• [PROBLEM STATEMENT]: For each line of the material, check for the string "SSsect"; then state how many lines had it, giving only the number.

• [STUDY MATERIAL]:
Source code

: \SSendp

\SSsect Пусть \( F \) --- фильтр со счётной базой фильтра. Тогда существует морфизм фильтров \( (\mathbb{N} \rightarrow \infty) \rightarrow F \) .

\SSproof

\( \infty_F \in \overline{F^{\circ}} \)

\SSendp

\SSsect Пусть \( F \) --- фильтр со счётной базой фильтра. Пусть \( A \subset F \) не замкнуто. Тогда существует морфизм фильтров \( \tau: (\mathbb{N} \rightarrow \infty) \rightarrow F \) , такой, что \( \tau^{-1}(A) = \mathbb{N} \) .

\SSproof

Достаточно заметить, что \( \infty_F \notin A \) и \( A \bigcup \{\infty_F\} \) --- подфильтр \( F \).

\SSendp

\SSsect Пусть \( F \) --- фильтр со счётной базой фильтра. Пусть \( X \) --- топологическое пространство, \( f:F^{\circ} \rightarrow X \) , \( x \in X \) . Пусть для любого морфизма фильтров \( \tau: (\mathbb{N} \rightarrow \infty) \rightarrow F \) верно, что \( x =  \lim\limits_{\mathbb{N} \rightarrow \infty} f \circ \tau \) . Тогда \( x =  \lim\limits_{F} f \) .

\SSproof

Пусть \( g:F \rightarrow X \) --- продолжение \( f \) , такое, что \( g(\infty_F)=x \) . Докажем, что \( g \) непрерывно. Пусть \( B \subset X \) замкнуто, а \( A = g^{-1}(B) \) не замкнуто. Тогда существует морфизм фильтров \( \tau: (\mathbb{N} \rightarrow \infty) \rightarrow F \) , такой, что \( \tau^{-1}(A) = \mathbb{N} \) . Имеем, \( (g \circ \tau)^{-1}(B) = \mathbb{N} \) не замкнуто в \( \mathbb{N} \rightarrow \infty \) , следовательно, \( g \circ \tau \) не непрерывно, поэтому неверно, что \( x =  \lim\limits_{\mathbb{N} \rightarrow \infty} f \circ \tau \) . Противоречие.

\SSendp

• [RESPONSE BELOW]: 3